» Data excerpts:
- - - -

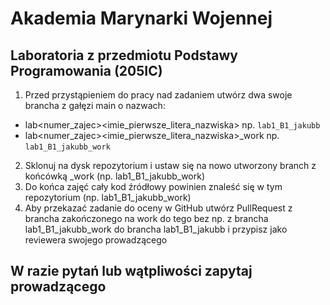 # Akademia Marynarki Wojennej
## Laboratoria z przedmiotu Podstawy Programowania (205IC)

1. Przed przystąpieniem do pracy nad zadaniem utwórz dwa swoje brancha z gałęzi main o nazwach:
 - lab<numer_zajec>_<grupa>_<imie_pierwsze_litera_nazwiska> np. `lab1_B1_jakubb`
 - lab<numer_zajec>_<grupa>_<imie_pierwsze_litera_nazwiska>_work np. `lab1_B1_jakubb_work`
2. Sklonuj na dysk repozytorium i ustaw się na nowo utworzony branch z końcówką _work (np. lab1_B1_jakubb_work)
3. Do końca zajęć cały kod źródłowy powinien znaleść się w tym repozytorium (np. lab1_B1_jakubb_work)
4. Aby przekazać zadanie do oceny w GitHub utwórz PullRequest z brancha zakończonego na work do tego bez np. z brancha lab1_B1_jakubb_work do brancha lab1_B1_jakubb i przypisz jako reviewera swojego prowadzącego
  
  
## W razie pytań lub wątpliwości zapytaj prowadzącego
 
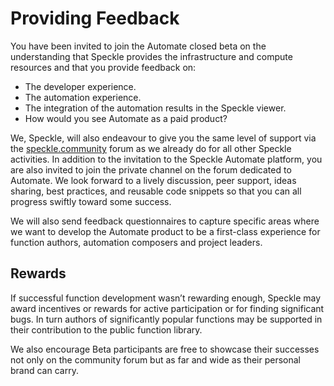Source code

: # Providing Feedback

You have been invited to join the Automate closed beta on the understanding that Speckle provides the infrastructure and compute resources and that you provide feedback on:

- The developer experience.
- The automation experience.
- The integration of the automation results in the Speckle viewer.
- How would you see Automate as a paid product?

We, Speckle, will also endeavour to give you the same level of support via the [speckle.community](https://speckle.community/c/making-speckle/insiders-automate/27) forum as we already do for all other Speckle activities. In addition to the invitation to the Speckle Automate platform, you are also invited to join the private channel on the forum dedicated to Automate. 
We look forward to a lively discussion, peer support, ideas sharing, best practices, and reusable code snippets so that you can all progress swiftly toward some success.

We will also send feedback questionnaires to capture specific areas where we want to develop the Automate product to be a first-class experience for function authors, automation composers and project leaders.

## Rewards

If successful function development wasn’t rewarding enough, Speckle may award incentives or rewards for active participation or for finding significant bugs. In turn authors of significantly popular functions may be supported in their contribution to the public function library.

We also encourage Beta participants are free to showcase their successes not only on the community forum but as far and wide as their personal brand can carry.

- - - -

» Directions for this task:
Only these are to be transcribed: the line with "We look forward" and every line after it through the last line of the entries, each exactly.

» Reply:
We look forward to a lively discussion, peer support, ideas sharing, best practices, and reusable code snippets so that you can all progress swiftly toward some success.

We will also send feedback questionnaires to capture specific areas where we want to develop the Automate product to be a first-class experience for function authors, automation composers and project leaders.

## Rewards

If successful function development wasn’t rewarding enough, Speckle may award incentives or rewards for active participation or for finding significant bugs. In turn authors of significantly popular functions may be supported in their contribution to the public function library.

We also encourage Beta participants are free to showcase their successes not only on the community forum but as far and wide as their personal brand can carry.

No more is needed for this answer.